Exercise requirements => Reproduce every entry exactly and leave its pictures out.

(Source records)
# # # #

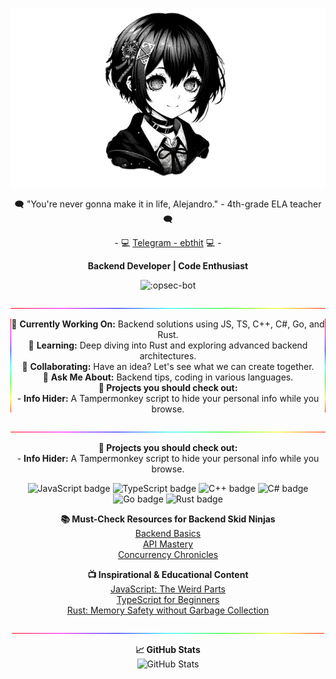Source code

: <p align="center">
  <img src="images/alt-image.png" alt="opsec-bot logo">
</p>
<p align="center">
    🗨️ "You're never gonna make it in life, Alejandro." - 4th-grade ELA teacher 🗨️
</p>
<p align="center">
    - 💻 <a href="https://t.me/ebthit">Telegram - ebthit</a> 💻 -
</p>

<p align="center">
  <strong>Backend Developer | Code Enthusiast</strong>
</p>

<p align="center">
  <img src="https://count.getloli.com/get/@:opsec-bot" alt=":opsec-bot">
</p>

<p align="center">
  <img src="./images/light-bar.gif" width="1000" alt="Separator">
</p>
<p align="center">
  <img src="./images/rotate-light-bar.gif" alt="|" width="1" height="150" align="left"/>
  <img src="./images/rotate-light-bar.gif" alt="|" width="1" height="150" align="right"/>
  🔭 <strong>Currently Working On:</strong> Backend solutions using JS, TS, C++, C#, Go, and Rust.<br>
  🌱 <strong>Learning:</strong> Deep diving into Rust and exploring advanced backend architectures.<br>
  👯 <strong>Collaborating:</strong> Have an idea? Let's see what we can create together.<br>
  💬 <strong>Ask Me About:</strong> Backend tips, coding in various languages.<br>
  <strong>🤖 Projects you should check out:</strong><br>
  - <strong>Info Hider:</strong> A Tampermonkey script to hide your personal info while you browse.<br>
</p>

<p align="center">
  <img src="./images/light-bar.gif" width="1000" alt="Separator">
</p>

<p align="center">
  <strong>🤖 Projects you should check out:</strong><br>
  - <strong>Info Hider:</strong> A Tampermonkey script to hide your personal info while you browse.
</p>

<p align="center">
  <img src="https://img.shields.io/badge/JavaScript-F7DF1E?style=for-the-badge&logo=javascript&logoColor=black" alt="JavaScript badge">
  <img src="https://img.shields.io/badge/TypeScript-3178C6?style=for-the-badge&logo=typescript&logoColor=white" alt="TypeScript badge">
  <img src="https://img.shields.io/badge/C++-00599C?style=for-the-badge&logo=cplusplus&logoColor=white" alt="C++ badge">
  <img src="https://img.shields.io/badge/C%23-239120?style=for-the-badge&logo=csharp&logoColor=white" alt="C# badge">
  <img src="https://img.shields.io/badge/Go-00ADD8?style=for-the-badge&logo=go&logoColor=white" alt="Go badge">
  <img src="https://img.shields.io/badge/Rust-000000?style=for-the-badge&logo=rust&logoColor=white" alt="Rust badge">
</p>

<p align="center">
  <strong>📚 Must-Check Resources for Backend Skid Ninjas</strong><br>
  <a href="https://backend.dev/101">Backend Basics</a><br>
  <a href="https://api-design.nodejs.org/">API Mastery</a><br>
  <a href="https://go.dev/talks/concurrency">Concurrency Chronicles</a>
</p>

<p align="center">
  <strong>📺 Inspirational & Educational Content</strong><br>
  <a href="https://www.youtube.com/watch?v=bEjnZeZEqSY">JavaScript: The Weird Parts</a><br>
  <a href="https://www.youtube.com/watch?v=BwuLxPH8IDs">TypeScript for Beginners</a><br>
  <a href="https://www.youtube.com/watch?v=d1uraoHM8Gg">Rust: Memory Safety without Garbage Collection</a>
</p>

<p align="center">
  <img src="./images/light-bar.gif" width="500" alt="Separator">
</p>

<p align="center">
  <strong>📈 GitHub Stats</strong><br>
  <img src="https://github-readme-stats.vercel.app/api?username=opsec-bot&show_icons=true&theme=tokyonight" alt="GitHub Stats">
</p>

# # # #

Reply to the task =>
Source code

: <p align="center">
  <img src="images/alt-image.png" alt="opsec-bot logo">
</p>
<p align="center">
    🗨️ "You're never gonna make it in life, Alejandro." - 4th-grade ELA teacher 🗨️
</p>
<p align="center">
    - 💻 <a href="https://t.me/ebthit">Telegram - ebthit</a> 💻 -
</p>

<p align="center">
  <strong>Backend Developer | Code Enthusiast</strong>
</p>

<p align="center">
  <img src="https://count.getloli.com/get/@:opsec-bot" alt=":opsec-bot">
</p>

<p align="center">
  <img src="./images/light-bar.gif" width="1000" alt="Separator">
</p>
<p align="center">
  <img src="./images/rotate-light-bar.gif" alt="|" width="1" height="150" align="left"/>
  <img src="./images/rotate-light-bar.gif" alt="|" width="1" height="150" align="right"/>
  🔭 <strong>Currently Working On:</strong> Backend solutions using JS, TS, C++, C#, Go, and Rust.<br>
  🌱 <strong>Learning:</strong> Deep diving into Rust and exploring advanced backend architectures.<br>
  👯 <strong>Collaborating:</strong> Have an idea? Let's see what we can create together.<br>
  💬 <strong>Ask Me About:</strong> Backend tips, coding in various languages.<br>
  <strong>🤖 Projects you should check out:</strong><br>
  - <strong>Info Hider:</strong> A Tampermonkey script to hide your personal info while you browse.<br>
</p>

<p align="center">
  <img src="./images/light-bar.gif" width="1000" alt="Separator">
</p>

<p align="center">
  <strong>🤖 Projects you should check out:</strong><br>
  - <strong>Info Hider:</strong> A Tampermonkey script to hide your personal info while you browse.
</p>

<p align="center">
  <img src="https://img.shields.io/badge/JavaScript-F7DF1E?style=for-the-badge&logo=javascript&logoColor=black" alt="JavaScript badge">
  <img src="https://img.shields.io/badge/TypeScript-3178C6?style=for-the-badge&logo=typescript&logoColor=white" alt="TypeScript badge">
  <img src="https://img.shields.io/badge/C++-00599C?style=for-the-badge&logo=cplusplus&logoColor=white" alt="C++ badge">
  <img src="https://img.shields.io/badge/C%23-239120?style=for-the-badge&logo=csharp&logoColor=white" alt="C# badge">
  <img src="https://img.shields.io/badge/Go-00ADD8?style=for-the-badge&logo=go&logoColor=white" alt="Go badge">
  <img src="https://img.shields.io/badge/Rust-000000?style=for-the-badge&logo=rust&logoColor=white" alt="Rust badge">
</p>

<p align="center">
  <strong>📚 Must-Check Resources for Backend Skid Ninjas</strong><br>
  <a href="https://backend.dev/101">Backend Basics</a><br>
  <a href="https://api-design.nodejs.org/">API Mastery</a><br>
  <a href="https://go.dev/talks/concurrency">Concurrency Chronicles</a>
</p>

<p align="center">
  <strong>📺 Inspirational & Educational Content</strong><br>
  <a href="https://www.youtube.com/watch?v=bEjnZeZEqSY">JavaScript: The Weird Parts</a><br>
  <a href="https://www.youtube.com/watch?v=BwuLxPH8IDs">TypeScript for Beginners</a><br>
  <a href="https://www.youtube.com/watch?v=d1uraoHM8Gg">Rust: Memory Safety without Garbage Collection</a>
</p>

<p align="center">
  <img src="./images/light-bar.gif" width="500" alt="Separator">
</p>

<p align="center">
  <strong>📈 GitHub Stats</strong><br>
  <img src="https://github-readme-stats.vercel.app/api?username=opsec-bot&show_icons=true&theme=tokyonight" alt="GitHub Stats">
</p>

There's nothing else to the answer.